If you go back and rewatch your favorite romantic comedies, chances are they’ll be pretty bad (except for When Harry Met Sally which premiered in 1989). The male gaze is obnoxiously obvious, women are created according to male desires in lieu of having actual personalities, and toxic masculinity is depicted as not just a but the successful romantic strategy. And yet there’s something undeniably endearing about watching two attractive people seek love in the thorny thickets of offensive writing and prurient camera direction.
Romantic Comedy (2019), by writer-director-editor-narrator Elizabeth Sankey, is a 78-minute found footage documentary that crafts this fundamental tension of the genre into an argument for a better rom-com. It’s a labor of love: The film begins by recounting Sankey’s formative obsession with the genre as a young girl, and at one point she admits to having seen Sleepless in Seattle (1993) 35 times. She was motivated to make the film when she began to see the genre’s glaring imperfections after she got married, a life stage where rom-coms don’t often offer a playbook.

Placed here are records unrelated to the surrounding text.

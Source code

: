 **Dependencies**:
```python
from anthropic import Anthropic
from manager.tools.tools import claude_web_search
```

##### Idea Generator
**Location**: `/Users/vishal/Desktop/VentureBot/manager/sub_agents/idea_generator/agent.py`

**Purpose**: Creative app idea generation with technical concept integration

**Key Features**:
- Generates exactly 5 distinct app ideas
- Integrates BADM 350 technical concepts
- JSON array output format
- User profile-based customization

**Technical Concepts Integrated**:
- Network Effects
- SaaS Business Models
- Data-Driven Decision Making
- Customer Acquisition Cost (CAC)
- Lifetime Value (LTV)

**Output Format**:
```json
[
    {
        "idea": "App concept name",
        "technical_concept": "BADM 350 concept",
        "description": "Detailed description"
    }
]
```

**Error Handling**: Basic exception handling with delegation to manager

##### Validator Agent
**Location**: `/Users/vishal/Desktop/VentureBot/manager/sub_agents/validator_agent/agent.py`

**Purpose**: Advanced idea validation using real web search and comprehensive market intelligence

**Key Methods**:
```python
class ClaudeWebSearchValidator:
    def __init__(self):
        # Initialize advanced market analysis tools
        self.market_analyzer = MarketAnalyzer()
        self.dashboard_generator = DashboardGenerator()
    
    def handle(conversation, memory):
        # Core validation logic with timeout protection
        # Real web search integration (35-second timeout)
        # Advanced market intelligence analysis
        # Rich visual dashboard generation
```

The film starts with rom-coms from the pre-code era, when the lower cultural cachet of the cinema afforded women and minorities more opportunities. It then traverses the heightened gender normativity of the war years, highlighting the subversively sexual but all too brief presence of Marilyn Monroe before settling into an analysis of rom-com tropes from the ‘80s onward.
Joining Sankey are a chorus of her friends and fellows from the film industry, who offer observations and criticisms of their own favorite films (1995’s While You Were Sleeping gets an eye-opening deconstruction), often based on their identities as not cishet, White, and/or men.
Most rom-com tropes are obvious as soon as they’re pointed out: the “cool girl” who’s attractive because she shares the guy’s interests; the muse who exists solely as an appendage to the guy’s character development; the problematic notion that a guy’s persistence will ultimately “win” the girl; the focus on the ideal female body while simultaneously denying the sexual desire of that same body; the deployment of the gay friend merely to add depth to the main character; and the simple fact of how straight, bougie, and glaringly White everyone is. The toxically angry male reaction to frustrated sexual entitlement is conveyed with a frightening montage of men physically attacking women, backed by resonant music. Sankey contributed original songs as one half of the musical duo Summer Camp; the other half, Jeremy Warmsley, wrote the score.
Other biases are more insidious: The screen stays black as Sankey notes that there are basically no rom-coms starring lesbians, trans people, or people with disabilities. This matters because our understanding of life outside our own experience comes from media representations. While stereotypical representations are bad, a lack of representation is arguably worse as it leaves people of different backgrounds out of the cultural consciousness altogether, thereby rendering them completely other. We want to see people like us on the screen not to have something “for us,” but just as a recognition by the culture that we exist.
It would be even better if the representation is accurate. As the film nears the end, it argues for a non-toxic, representative romantic comedy that follows the “opposites attract” plot and features three-dimensional characters with their own concerns. It approvingly cites examples such as When Harry Met Sally, God’s Own Country (2017), and Set It Up (2018). The focus should be less on how a guy gets a girl, and more on what draws these two human beings together, and how they handle their mutual attraction.
Though the purview of the film is the romantic comedy, its points apply as well to other genres, so you could say that the call for a better rom-com is also a call for a better film, a better film industry, and (at least partly) a more discerning filmgoing public. If we feel like what we’re being shown is crap, we shouldn’t sit there and take it.
Despite the film’s criticism of rom-com stereotypes, it mounts a defense of the genre’s critical value, showing how recent box office darlings Silver Linings Playbook (2012) and La La Land (2016) more or less follow the traditional rom-com plot structure while not being billed as such. One might say therefore that Romantic Comedy overall has a carrot-and-stick structure: If the genre avoids these rather big pitfalls, it can achieve great things.
The 2019 Women Make Waves Film Festival takes place from 10/4 to 10/14 at SPOT Huashan Cinema in Taipei. This review is based on a complimentary media screener.